Betulin-Based Thermoplastics and Thermosets through Sustainable and Industrially Viable Approaches: New Insights for the Valorization of an Underutilized Resource

The use of naturally available building blocks for the preparation of high-performance polymers is attracting increasing interest. Betulin (or betulinol) is a naturally occurring, large, nonaromatic diol with a pentacyclic ring structure that can be extracted in high percentages from the bark of birch trees. Here we demonstrate that betulin can be used to prepare polyesters with exceptional thermal attributes through industrially viable and scalable melt polycondensation reactions.
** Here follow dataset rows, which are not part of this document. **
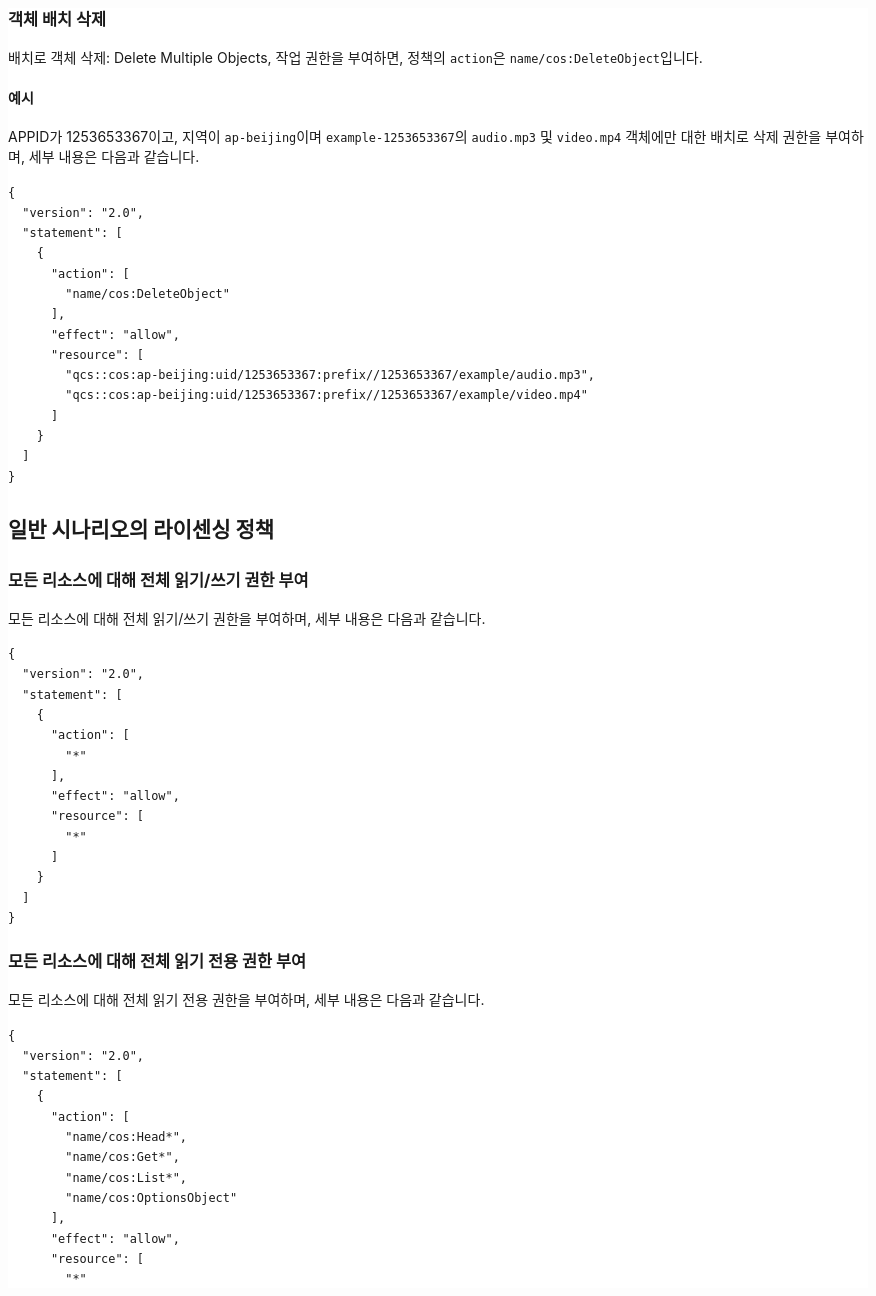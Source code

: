 ### 객체 배치 삭제

배치로 객체 삭제: Delete Multiple Objects, 작업 권한을 부여하면, 정책의 `action`은 `name/cos:DeleteObject`입니다.

#### 예시

APPID가 1253653367이고, 지역이 `ap-beijing`이며 `example-1253653367`의 `audio.mp3` 및 `video.mp4` 객체에만 대한 배치로 삭제 권한을 부여하며, 세부 내용은 다음과 같습니다.

```shell
{
  "version": "2.0",
  "statement": [
    {
      "action": [
        "name/cos:DeleteObject"
      ],
      "effect": "allow",
      "resource": [
        "qcs::cos:ap-beijing:uid/1253653367:prefix//1253653367/example/audio.mp3",
        "qcs::cos:ap-beijing:uid/1253653367:prefix//1253653367/example/video.mp4"
      ]
    }
  ]
}
```

## 일반 시나리오의 라이센싱 정책

### 모든 리소스에 대해 전체 읽기/쓰기 권한 부여
모든 리소스에 대해 전체 읽기/쓰기 권한을 부여하며, 세부 내용은 다음과 같습니다.
```shell
{
  "version": "2.0",
  "statement": [
    {
      "action": [
        "*"
      ],
      "effect": "allow",
      "resource": [
        "*"
      ]
    }
  ]
}
```

### 모든 리소스에 대해 전체 읽기 전용 권한 부여
모든 리소스에 대해 전체 읽기 전용 권한을 부여하며, 세부 내용은 다음과 같습니다.
```shell
{
  "version": "2.0",
  "statement": [
    {
      "action": [
        "name/cos:Head*",
        "name/cos:Get*",
        "name/cos:List*",
        "name/cos:OptionsObject"
      ],
      "effect": "allow",
      "resource": [
        "*"
```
Specifically, betulin-based thermoplastics were synthesized using succinic acid, adipic acid, 1,12-dodecanedioic acid, and 1,18-octadecanedioic acid as comonomers and showed good solubility in common industrial solvents. Additionally, betulin-based polyester thermosets were formulated via the incorporation of glycerol as a cross-linker. A systematic study evaluating the effect of various comonomers on the structure-property relationships of these betulin-derived thermoplastics (M_ws ranging from 7500 g mol^-1 to about 60,000 g mol^-1) and thermosets (E′ at room temperature ranging from 2.0 to 780 MPa) reveals that betulin is a renewable and versatile platform chemical for the preparation of high-performance polymeric materials. Indeed, these materials displayed glass transition temperatures ranging from 20 °C to about 215 °C, thermal stabilities in excess of 300 °C in both N₂ and air, and Young's moduli and tensile strengths exceeding 600 MPa and 9 MPa, respectively. These investigations provide new insights into the rational design of approaches toward betulin-based products for high-performance polymer applications.